Saygı, farklı görüşlere sahip olsanız da bir arada kalabilmeniz anlamına gelir. Özünde her Amerikanın, çocuklarının fikirlerini dile getirebilecekleri, özgür hissedecekleri, makul gelirler elde edebilecekleri, sağlık hizmetlerinden yararlanabilecekleri iyi bir yaşam istediklerini anlamak gerekir. En temel insani ihtiyaçları insanlara hatırlatabilir ve mesajlarınızla kitleleri bir araya getirebilirsiniz. İnsanlar (en azından benim çalışma gruplarımda olanlar) aktif bir şekilde dinlemeye çalıştı. Hiçbiri sesini yükseltmedi ve gerginlik çıkarmadı. Sükûnetlerini korudular, dinlediklerini sindirdiler ve en azından saygılı olmak istediklerini gösterdiler.
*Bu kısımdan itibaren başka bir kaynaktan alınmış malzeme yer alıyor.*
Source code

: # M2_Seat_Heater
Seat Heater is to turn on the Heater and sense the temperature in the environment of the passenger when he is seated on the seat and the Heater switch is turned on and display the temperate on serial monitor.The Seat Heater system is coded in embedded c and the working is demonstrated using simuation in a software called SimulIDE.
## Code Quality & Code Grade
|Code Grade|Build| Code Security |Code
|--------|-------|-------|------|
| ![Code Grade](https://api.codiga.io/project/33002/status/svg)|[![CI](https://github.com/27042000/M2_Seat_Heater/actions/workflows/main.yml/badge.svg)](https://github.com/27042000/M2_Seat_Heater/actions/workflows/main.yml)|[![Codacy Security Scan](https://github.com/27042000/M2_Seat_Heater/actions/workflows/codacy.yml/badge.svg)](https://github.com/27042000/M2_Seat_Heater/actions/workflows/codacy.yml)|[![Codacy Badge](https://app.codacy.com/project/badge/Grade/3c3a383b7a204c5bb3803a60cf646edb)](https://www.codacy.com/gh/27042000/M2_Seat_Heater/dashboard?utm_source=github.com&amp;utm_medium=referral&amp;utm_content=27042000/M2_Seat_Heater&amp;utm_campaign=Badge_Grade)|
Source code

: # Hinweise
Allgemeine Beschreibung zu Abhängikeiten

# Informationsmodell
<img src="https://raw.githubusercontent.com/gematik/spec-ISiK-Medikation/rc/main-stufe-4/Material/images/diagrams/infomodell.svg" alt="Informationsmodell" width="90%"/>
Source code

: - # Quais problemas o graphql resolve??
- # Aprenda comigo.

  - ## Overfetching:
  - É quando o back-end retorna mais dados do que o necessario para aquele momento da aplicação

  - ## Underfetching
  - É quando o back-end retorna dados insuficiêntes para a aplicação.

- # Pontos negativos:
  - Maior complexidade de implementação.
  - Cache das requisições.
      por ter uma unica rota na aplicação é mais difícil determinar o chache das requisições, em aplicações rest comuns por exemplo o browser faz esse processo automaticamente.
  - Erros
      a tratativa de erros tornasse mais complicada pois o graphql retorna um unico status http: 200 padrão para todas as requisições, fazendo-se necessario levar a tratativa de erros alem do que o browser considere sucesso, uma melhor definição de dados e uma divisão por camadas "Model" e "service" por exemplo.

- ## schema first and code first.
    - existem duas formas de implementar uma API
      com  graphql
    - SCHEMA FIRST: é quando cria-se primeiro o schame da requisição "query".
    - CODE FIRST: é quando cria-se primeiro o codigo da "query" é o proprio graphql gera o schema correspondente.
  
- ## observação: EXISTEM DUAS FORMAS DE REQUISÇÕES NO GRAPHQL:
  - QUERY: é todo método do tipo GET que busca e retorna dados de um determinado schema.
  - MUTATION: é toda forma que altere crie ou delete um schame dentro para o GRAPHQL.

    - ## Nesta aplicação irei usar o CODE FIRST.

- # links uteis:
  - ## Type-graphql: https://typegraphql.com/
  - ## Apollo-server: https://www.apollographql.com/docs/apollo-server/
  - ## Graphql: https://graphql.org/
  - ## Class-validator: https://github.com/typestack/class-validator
İnsanlara gri alanları hatırlatın

Eski bir deyiş vardır: Haklı veya mutlu olabilirsin ama ikisi birden olamazsın. Çiftlerde olduğu gibi, bir taraf her zaman haklı olamaz, her zaman istediğini yaptıramaz, her zaman hem haklı hem de mutlu olamaz. Eğer olursa, bu bir dengesizlik yaratır, geçimsizliğe ve genel mutsuzluğa dönüşür. Doğamız gereği çeşitli özgürlüklere, seçeneklere ve iradeye sahip olduğumuzu hissetmek isteriz. Sesimiz hiçbir zaman duyulmazsa ve istediklerimizi hiç elde edemezsek problem çıkar. İnsanlara seçeneklerin sadece siyah ve beyazdan oluşmadığını hatırlatın.

İnsanları daha fazla güldürün

Bir ülke olarak kendimizi ve her şeyi bu kadar ciddiye almayı bırakmalıyız. Hatırlayın, çocukken yanımızdaki diğer çocuğun nasıl göründüğünü, nereli olduğunu, kimi sevdiğini, ailesinin zengin olup olmadığını umursamazdık; sadece eğlenmek ve bunun karşılığında ceza almamak isterdik. Bu nedenle insanlara oyun oynama fırsatları verin veya rahatsız edici bir tartışma başlattıysanız konuşma tonunu yumuşatmak için kahkahaları kullanmaktan çekinmeyin.

Küçük, kontrollü adımlar atın

Büyük hareketler ve büyük değişimler harikadır ama çoğunun etkisi uzun sürmez. Oysa küçük adımlar, yaşam boyu sürdürülecek iyi alışkanlıklara dönüşebilir.

Hepsi bu kadar. Reklam sektöründe çalışmıyor olabilirim ama markaların sahip olduğu gücü ve nüfuzu biliyorum. Her şeyi düzeltemezsiniz ama belki de küçük değişimler, en büyük başarılardır. Sürdürülebilir oldukları için oyunun kurallarını gerçekten değiştirebilirler. Pazarlama ve reklam profesyonelleri biraz daha fazlasını yaparsa belki de birleşmeyi daha kolay başarırız.

 

Marci Stiles
Evlilik Danışmanı

 

 

Bu yazı ilk kez Campaign Türkiye’nin 80. sayısında yayımlandı.